Чехов и Лика Мизинова

Шрифт:
Дама укатила в Париж
Прозрачным августовским днем, в последнее воскресенье перед Успением, покончил с собой мелкопоместный дворянин Арсений Петрович Б., выстрелив себе в грудь из револьвера.
Коленька, мальчик десяти лет, каких-нибудь полчаса поглазев за тем, как девки под наблюдением повара колдовали над вареньем из боровинки и груш, побежал к конюшне посмотреть на отцовского «киргиза» Ворона, которого очень любил. Конь, игриво заржав, наклонил голову и стал нежно покусывать мальчишку за плечо. Арсений Петрович был дома, и Коленька пошел его искать. Первым делом заглянул в кабинет. Отец сидел в кресле у письменного стола, уткнувшись рыжей головой в кованый чернильный прибор.

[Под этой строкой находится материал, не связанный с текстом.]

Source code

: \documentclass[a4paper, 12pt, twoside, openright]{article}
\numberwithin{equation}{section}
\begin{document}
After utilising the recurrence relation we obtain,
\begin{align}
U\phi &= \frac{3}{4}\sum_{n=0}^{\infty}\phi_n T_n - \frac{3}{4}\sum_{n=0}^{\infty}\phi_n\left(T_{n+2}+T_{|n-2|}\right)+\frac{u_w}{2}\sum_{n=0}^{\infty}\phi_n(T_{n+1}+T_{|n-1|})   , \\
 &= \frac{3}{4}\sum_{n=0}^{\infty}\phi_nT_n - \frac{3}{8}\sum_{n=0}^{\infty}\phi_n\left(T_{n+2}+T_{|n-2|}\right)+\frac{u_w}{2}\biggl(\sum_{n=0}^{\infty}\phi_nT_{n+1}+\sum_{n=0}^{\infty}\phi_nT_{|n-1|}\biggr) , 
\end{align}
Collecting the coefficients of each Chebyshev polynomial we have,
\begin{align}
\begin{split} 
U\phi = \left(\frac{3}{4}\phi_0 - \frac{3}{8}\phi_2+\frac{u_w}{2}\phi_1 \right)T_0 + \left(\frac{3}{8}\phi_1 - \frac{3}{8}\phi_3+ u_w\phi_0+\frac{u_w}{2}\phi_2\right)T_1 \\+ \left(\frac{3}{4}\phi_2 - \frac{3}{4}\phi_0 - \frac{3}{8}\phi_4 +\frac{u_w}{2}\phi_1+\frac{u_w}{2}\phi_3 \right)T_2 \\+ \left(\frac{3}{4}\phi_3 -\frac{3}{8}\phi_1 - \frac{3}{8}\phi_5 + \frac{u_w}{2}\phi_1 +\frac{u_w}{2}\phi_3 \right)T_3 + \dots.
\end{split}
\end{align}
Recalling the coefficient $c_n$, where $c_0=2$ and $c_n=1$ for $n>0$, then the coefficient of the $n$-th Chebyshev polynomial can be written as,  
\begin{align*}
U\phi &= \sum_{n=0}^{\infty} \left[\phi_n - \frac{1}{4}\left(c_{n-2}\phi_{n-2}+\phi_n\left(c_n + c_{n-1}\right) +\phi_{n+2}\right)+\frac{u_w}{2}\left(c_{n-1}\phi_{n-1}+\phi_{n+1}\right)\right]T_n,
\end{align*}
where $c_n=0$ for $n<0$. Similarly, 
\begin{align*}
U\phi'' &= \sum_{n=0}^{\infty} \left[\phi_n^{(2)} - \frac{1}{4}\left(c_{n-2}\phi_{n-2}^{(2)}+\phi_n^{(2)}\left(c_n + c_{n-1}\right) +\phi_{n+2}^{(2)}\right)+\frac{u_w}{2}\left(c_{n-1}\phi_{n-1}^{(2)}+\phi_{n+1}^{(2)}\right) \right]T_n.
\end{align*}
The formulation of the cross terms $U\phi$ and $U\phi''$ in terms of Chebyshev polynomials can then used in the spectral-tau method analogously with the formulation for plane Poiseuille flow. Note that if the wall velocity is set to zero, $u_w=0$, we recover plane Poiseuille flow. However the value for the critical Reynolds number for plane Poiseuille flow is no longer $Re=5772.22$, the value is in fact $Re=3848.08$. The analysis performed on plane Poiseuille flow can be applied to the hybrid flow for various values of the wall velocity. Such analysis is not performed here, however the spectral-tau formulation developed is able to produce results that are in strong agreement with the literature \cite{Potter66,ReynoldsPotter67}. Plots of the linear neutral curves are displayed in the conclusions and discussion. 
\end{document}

– Ты что, спишь, папа? – спросил мальчик вполголоса.
Не услышав ответа, Коленька подбежал к отцу, взял его за голову и осторожно откинул ее, пытаясь заглянуть в глаза.
Поначалу исправник со следователем решили, что Арсения Петровича убили. Правда, возле него нашли записку, но нацарапана она была неверной рукой, так что почерка было не опознать. «Наташенька, я виноват перед тобой. Деньги ты знаешь где, а то я бы их все равно проиграл. Береги детей». Кроме того, Арсению Петровичу и стреляться-то было ни к чему: говорили, будто в Москве он выиграл в карты едва ли не 100 тысяч рублей. И записка подтверждала эти слухи.
Пока шло следствие, Арсения Петровича похоронили по православному чину, с отпеванием в церкви и службой на родовом кладбище. А потом следователь закрыл дело об убийстве, потому что ему принесли последнее письмо Арсения Петровича к одной местной даме, укатившей в Париж еще за неделю до этого происшествия.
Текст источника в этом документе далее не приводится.